» **Exercise requirements**:
Where the word "users" occurs in a line of the data, return the whole line.

[Collected data]
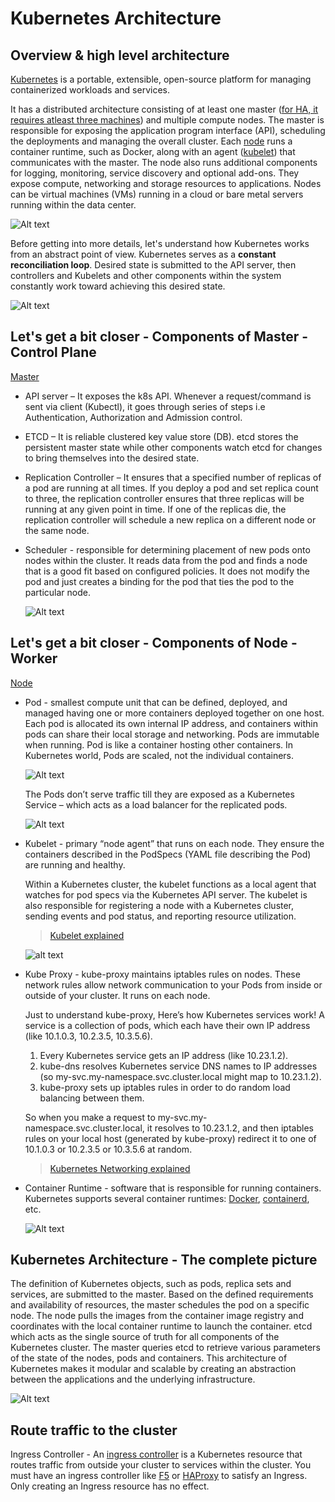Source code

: # Kubernetes Architecture

## Overview & high level architecture
[Kubernetes](https://kubernetes.io/docs/concepts/overview/what-is-kubernetes/) is a portable, extensible, open-source platform for managing containerized workloads and services.

It has a distributed architecture consisting of at least one master ([for HA, it requires atleast three machines](https://kubernetes.io/docs/setup/production-environment/tools/kubeadm/high-availability/)) and multiple compute nodes. The master is responsible for exposing the application program interface (API), scheduling the deployments and managing the overall cluster. Each [node](https://kubernetes.io/docs/concepts/architecture/nodes/) runs a container runtime, such as Docker, along with an agent ([kubelet](https://kubernetes.io/docs/concepts/overview/components/#kubelet)) that communicates with the master. The node also runs additional components for logging, monitoring, service discovery and optional add-ons. They expose compute, networking and storage resources to applications. Nodes can be virtual machines (VMs) running in a cloud or bare metal servers running within the data center.

![Alt text](/images/k8s-architecture-101.jpg)

Before getting into more details, let's understand how Kubernetes works from an abstract point of view. Kubernetes serves as a **constant reconciliation loop**. Desired state is submitted to the API server, then controllers and Kubelets and other components within the system constantly work toward achieving this desired state.

![Alt text](/images/k8s-loop.jpg)

## Let's get a bit closer - Components of Master - Control Plane

[Master](https://kubernetes.io/docs/concepts/overview/components/#master-components)
* API server – It exposes the k8s API. Whenever a request/command is sent via client (Kubectl), it goes through series of steps i.e Authentication, Authorization and Admission control.
* ETCD – It is reliable clustered key value store (DB). etcd stores the persistent master state while other components watch etcd for changes to bring themselves into the desired state.
* Replication Controller – It ensures that a specified number of replicas of a pod are running at all times. If you deploy a pod and set replica count to three, the replication controller ensures that three replicas will be running at any given point in time. If one of the replicas die, the replication controller will schedule a new replica on a different node or the same node.
* Scheduler - responsible for determining placement of new pods onto nodes within the cluster. It reads data from the pod and finds a node that is a good fit based on configured policies. It does not modify the pod and just creates a binding for the pod that ties the pod to the particular node.

    ![Alt text](/images/k8s-master.jpg)

## Let's get a bit closer - Components of Node - Worker
[Node](https://kubernetes.io/docs/concepts/overview/components/#node-components)
* Pod - smallest compute unit that can be defined, deployed, and managed having one or more containers deployed together on one host. Each pod is allocated its own internal IP address, and containers within pods can share their local storage and networking. Pods are immutable when running. Pod is like a container hosting other containers. In Kubernetes world, Pods are scaled, not the individual containers.

    ![Alt text](/images/k8s-pod-design.jpg)

    The Pods don’t serve traffic till they are exposed as a Kubernetes Service – which acts as a load balancer for the replicated pods.
    
    ![Alt text](/images/k8s-service.jpg)

* Kubelet - primary “node agent” that runs on each node. They ensure the containers described in the PodSpecs (YAML file describing the Pod) are running and healthy. 

    Within a Kubernetes cluster, the kubelet functions as a local agent that watches for pod specs via the Kubernetes API server. The kubelet is also responsible for registering a node with a Kubernetes cluster, sending events and pod status, and reporting resource utilization.

    > [Kubelet explained](https://youtu.be/4OmNcq97Ubg?t=6)

    ![alt text](/images/kube-proxy.jpg)

* Kube Proxy - kube-proxy maintains iptables rules on nodes. These network rules allow network communication to your Pods from inside or outside of your cluster. It runs on each node.

    Just to understand kube-proxy, Here’s how Kubernetes services work! A service is a collection of pods, which each have their own IP address (like 10.1.0.3, 10.2.3.5, 10.3.5.6). 
    1. Every Kubernetes service gets an IP address (like 10.23.1.2). 
    2. kube-dns resolves Kubernetes service DNS names to IP addresses (so my-svc.my-namespace.svc.cluster.local might map to 10.23.1.2). 
    3. kube-proxy sets up iptables rules in order to do random load balancing between them.

    So when you make a request to my-svc.my-namespace.svc.cluster.local, it resolves to 10.23.1.2, and then iptables rules on your local host (generated by kube-proxy) redirect it to one of 10.1.0.3 or 10.2.3.5 or 10.3.5.6 at random.

    > [Kubernetes Networking explained](https://www.youtube.com/watch?v=B_7nHbtWKrs)
* Container Runtime - software that is responsible for running containers. Kubernetes supports several container runtimes: [Docker](https://www.docker.com/), [containerd](https://containerd.io/), etc.

    ![Alt text](/images/k8s-node.jpg)

## Kubernetes Architecture - The complete picture
The definition of Kubernetes objects, such as pods, replica sets and services, are submitted to the master. Based on the defined requirements and availability of resources, the master schedules the pod on a specific node. The node pulls the images from the container image registry and coordinates with the local container runtime to launch the container. etcd which acts as the single source of truth for all components of the Kubernetes cluster. The master queries etcd to retrieve various parameters of the state of the nodes, pods and containers. This architecture of Kubernetes makes it modular and scalable by creating an abstraction between the applications and the underlying infrastructure.

![Alt text](/images/k8s-architecture.jpg)

## Route traffic to the cluster
Ingress Controller - An [ingress controller](https://kubernetes.io/docs/concepts/services-networking/ingress-controllers/) is a Kubernetes resource that routes traffic from outside your cluster to services within the cluster. You must have an ingress controller like [F5](https://clouddocs.f5.com/products/connectors/k8s-bigip-ctlr/v1.11/) or [HAProxy](https://github.com/haproxytech/kubernetes-ingress) to satisfy an Ingress. Only creating an Ingress resource has no effect.
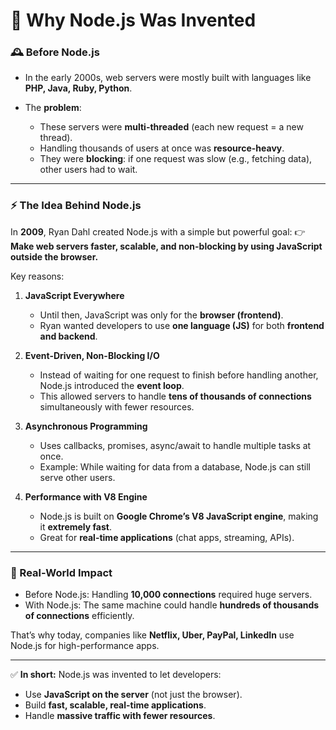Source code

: # 🚀 Why Node.js Was Invented

### 🕰️ Before Node.js

* In the early 2000s, web servers were mostly built with languages like **PHP, Java, Ruby, Python**.
* The **problem**:

  * These servers were **multi-threaded** (each new request = a new thread).
  * Handling thousands of users at once was **resource-heavy**.
  * They were **blocking**: if one request was slow (e.g., fetching data), other users had to wait.

---

### ⚡ The Idea Behind Node.js

In **2009**, Ryan Dahl created Node.js with a simple but powerful goal:
👉 **Make web servers faster, scalable, and non-blocking by using JavaScript outside the browser.**

Key reasons:

1. **JavaScript Everywhere**

   * Until then, JavaScript was only for the **browser (frontend)**.
   * Ryan wanted developers to use **one language (JS)** for both **frontend and backend**.

2. **Event-Driven, Non-Blocking I/O**

   * Instead of waiting for one request to finish before handling another, Node.js introduced the **event loop**.
   * This allowed servers to handle **tens of thousands of connections** simultaneously with fewer resources.

3. **Asynchronous Programming**

   * Uses callbacks, promises, async/await to handle multiple tasks at once.
   * Example: While waiting for data from a database, Node.js can still serve other users.

4. **Performance with V8 Engine**

   * Node.js is built on **Google Chrome’s V8 JavaScript engine**, making it **extremely fast**.
   * Great for **real-time applications** (chat apps, streaming, APIs).

---

### 📌 Real-World Impact

* Before Node.js: Handling **10,000 connections** required huge servers.
* With Node.js: The same machine could handle **hundreds of thousands of connections** efficiently.

That’s why today, companies like **Netflix, Uber, PayPal, LinkedIn** use Node.js for high-performance apps.

---

✅ **In short:**
Node.js was invented to let developers:

* Use **JavaScript on the server** (not just the browser).
* Build **fast, scalable, real-time applications**.
* Handle **massive traffic with fewer resources**.

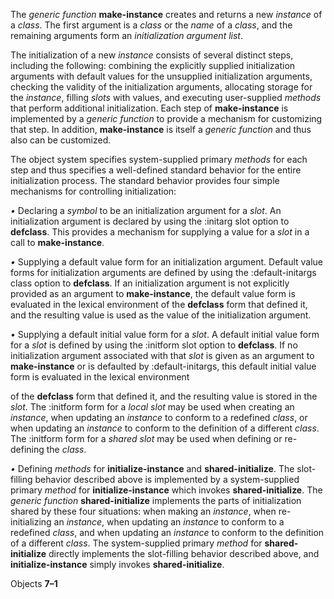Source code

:  

The *generic function* **make-instance** creates and returns a new *instance* of a *class*. The first argument is a *class* or the *name* of a *class*, and the remaining arguments form an *initialization argument list*. 

The initialization of a new *instance* consists of several distinct steps, including the following: combining the explicitly supplied initialization arguments with default values for the unsupplied initialization arguments, checking the validity of the initialization arguments, allocating storage for the *instance*, filling *slots* with values, and executing user-supplied *methods* that perform additional initialization. Each step of **make-instance** is implemented by a *generic function* to provide a mechanism for customizing that step. In addition, **make-instance** is itself a *generic function* and thus also can be customized. 

The object system specifies system-supplied primary *methods* for each step and thus specifies a well-defined standard behavior for the entire initialization process. The standard behavior provides four simple mechanisms for controlling initialization: 

*•* Declaring a *symbol* to be an initialization argument for a *slot*. An initialization argument is declared by using the :initarg slot option to **defclass**. This provides a mechanism for supplying a value for a *slot* in a call to **make-instance**. 

*•* Supplying a default value form for an initialization argument. Default value forms for initialization arguments are defined by using the :default-initargs class option to **defclass**. If an initialization argument is not explicitly provided as an argument to **make-instance**, the default value form is evaluated in the lexical environment of the **defclass** form that defined it, and the resulting value is used as the value of the initialization argument. 

*•* Supplying a default initial value form for a *slot*. A default initial value form for a *slot* is defined by using the :initform slot option to **defclass**. If no initialization argument associated with that *slot* is given as an argument to **make-instance** or is defaulted by :default-initargs, this default initial value form is evaluated in the lexical environment 

of the **defclass** form that defined it, and the resulting value is stored in the *slot*. The :initform form for a *local slot* may be used when creating an *instance*, when updating an *instance* to conform to a redefined *class*, or when updating an *instance* to conform to the definition of a different *class*. The :initform form for a *shared slot* may be used when defining or re-defining the *class*. 

*•* Defining *methods* for **initialize-instance** and **shared-initialize**. The slot-filling behavior described above is implemented by a system-supplied primary *method* for **initialize-instance** which invokes **shared-initialize**. The *generic function* **shared-initialize** implements the parts of initialization shared by these four situations: when making an *instance*, when re-initializing an *instance*, when updating an *instance* to conform to a redefined *class*, and when updating an *instance* to conform to the definition of a different *class*. The system-supplied primary *method* for **shared-initialize** directly implements the slot-filling behavior described above, and **initialize-instance** simply invokes **shared-initialize**. 

Objects **7–1**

» **Written solution**:
  * Handling thousands of users at once was **resource-heavy**.
  * They were **blocking**: if one request was slow (e.g., fetching data), other users had to wait.
   * Example: While waiting for data from a database, Node.js can still serve other users.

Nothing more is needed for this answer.